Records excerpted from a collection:

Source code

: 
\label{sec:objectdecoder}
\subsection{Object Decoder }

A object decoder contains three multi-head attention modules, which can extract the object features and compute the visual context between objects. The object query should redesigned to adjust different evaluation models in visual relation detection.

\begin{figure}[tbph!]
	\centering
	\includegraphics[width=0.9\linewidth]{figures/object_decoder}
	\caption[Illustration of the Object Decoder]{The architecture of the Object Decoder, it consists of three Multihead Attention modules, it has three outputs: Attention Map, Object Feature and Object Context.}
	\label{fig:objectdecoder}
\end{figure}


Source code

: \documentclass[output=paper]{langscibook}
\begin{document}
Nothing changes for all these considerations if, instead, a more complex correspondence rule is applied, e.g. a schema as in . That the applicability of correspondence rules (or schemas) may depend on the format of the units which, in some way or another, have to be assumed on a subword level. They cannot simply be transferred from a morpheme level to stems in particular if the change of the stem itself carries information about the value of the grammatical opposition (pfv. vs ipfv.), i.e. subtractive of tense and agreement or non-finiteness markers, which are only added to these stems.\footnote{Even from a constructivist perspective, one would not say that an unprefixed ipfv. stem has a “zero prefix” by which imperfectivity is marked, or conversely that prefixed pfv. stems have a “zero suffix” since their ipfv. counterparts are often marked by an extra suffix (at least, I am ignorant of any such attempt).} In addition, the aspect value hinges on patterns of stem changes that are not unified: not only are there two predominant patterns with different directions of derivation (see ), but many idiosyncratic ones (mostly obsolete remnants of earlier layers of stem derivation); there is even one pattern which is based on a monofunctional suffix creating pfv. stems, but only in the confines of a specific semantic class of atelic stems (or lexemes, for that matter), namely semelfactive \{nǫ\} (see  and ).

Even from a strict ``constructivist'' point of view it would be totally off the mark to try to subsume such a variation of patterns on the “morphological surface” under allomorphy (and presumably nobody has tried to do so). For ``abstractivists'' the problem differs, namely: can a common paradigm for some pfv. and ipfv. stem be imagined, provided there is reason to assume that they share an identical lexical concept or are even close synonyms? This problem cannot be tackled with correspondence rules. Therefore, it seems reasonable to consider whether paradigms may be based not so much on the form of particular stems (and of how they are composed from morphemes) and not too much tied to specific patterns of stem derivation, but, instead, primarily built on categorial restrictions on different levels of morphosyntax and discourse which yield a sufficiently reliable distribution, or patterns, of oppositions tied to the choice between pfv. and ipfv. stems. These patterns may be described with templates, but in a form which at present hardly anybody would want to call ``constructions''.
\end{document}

ASSIGNED TASK
Please repeat each line above exactly.

FINISHED TASK
Source code

: 
\label{sec:objectdecoder}
\subsection{Object Decoder }

A object decoder contains three multi-head attention modules, which can extract the object features and compute the visual context between objects. The object query should redesigned to adjust different evaluation models in visual relation detection.

\begin{figure}[tbph!]
	\centering
	\includegraphics[width=0.9\linewidth]{figures/object_decoder}
	\caption[Illustration of the Object Decoder]{The architecture of the Object Decoder, it consists of three Multihead Attention modules, it has three outputs: Attention Map, Object Feature and Object Context.}
	\label{fig:objectdecoder}
\end{figure}


Source code

: \documentclass[output=paper]{langscibook}
\begin{document}
Nothing changes for all these considerations if, instead, a more complex correspondence rule is applied, e.g. a schema as in . That the applicability of correspondence rules (or schemas) may depend on the format of the units which, in some way or another, have to be assumed on a subword level. They cannot simply be transferred from a morpheme level to stems in particular if the change of the stem itself carries information about the value of the grammatical opposition (pfv. vs ipfv.), i.e. subtractive of tense and agreement or non-finiteness markers, which are only added to these stems.\footnote{Even from a constructivist perspective, one would not say that an unprefixed ipfv. stem has a “zero prefix” by which imperfectivity is marked, or conversely that prefixed pfv. stems have a “zero suffix” since their ipfv. counterparts are often marked by an extra suffix (at least, I am ignorant of any such attempt).} In addition, the aspect value hinges on patterns of stem changes that are not unified: not only are there two predominant patterns with different directions of derivation (see ), but many idiosyncratic ones (mostly obsolete remnants of earlier layers of stem derivation); there is even one pattern which is based on a monofunctional suffix creating pfv. stems, but only in the confines of a specific semantic class of atelic stems (or lexemes, for that matter), namely semelfactive \{nǫ\} (see  and ).

Even from a strict ``constructivist'' point of view it would be totally off the mark to try to subsume such a variation of patterns on the “morphological surface” under allomorphy (and presumably nobody has tried to do so). For ``abstractivists'' the problem differs, namely: can a common paradigm for some pfv. and ipfv. stem be imagined, provided there is reason to assume that they share an identical lexical concept or are even close synonyms? This problem cannot be tackled with correspondence rules. Therefore, it seems reasonable to consider whether paradigms may be based not so much on the form of particular stems (and of how they are composed from morphemes) and not too much tied to specific patterns of stem derivation, but, instead, primarily built on categorial restrictions on different levels of morphosyntax and discourse which yield a sufficiently reliable distribution, or patterns, of oppositions tied to the choice between pfv. and ipfv. stems. These patterns may be described with templates, but in a form which at present hardly anybody would want to call ``constructions''.
\end{document}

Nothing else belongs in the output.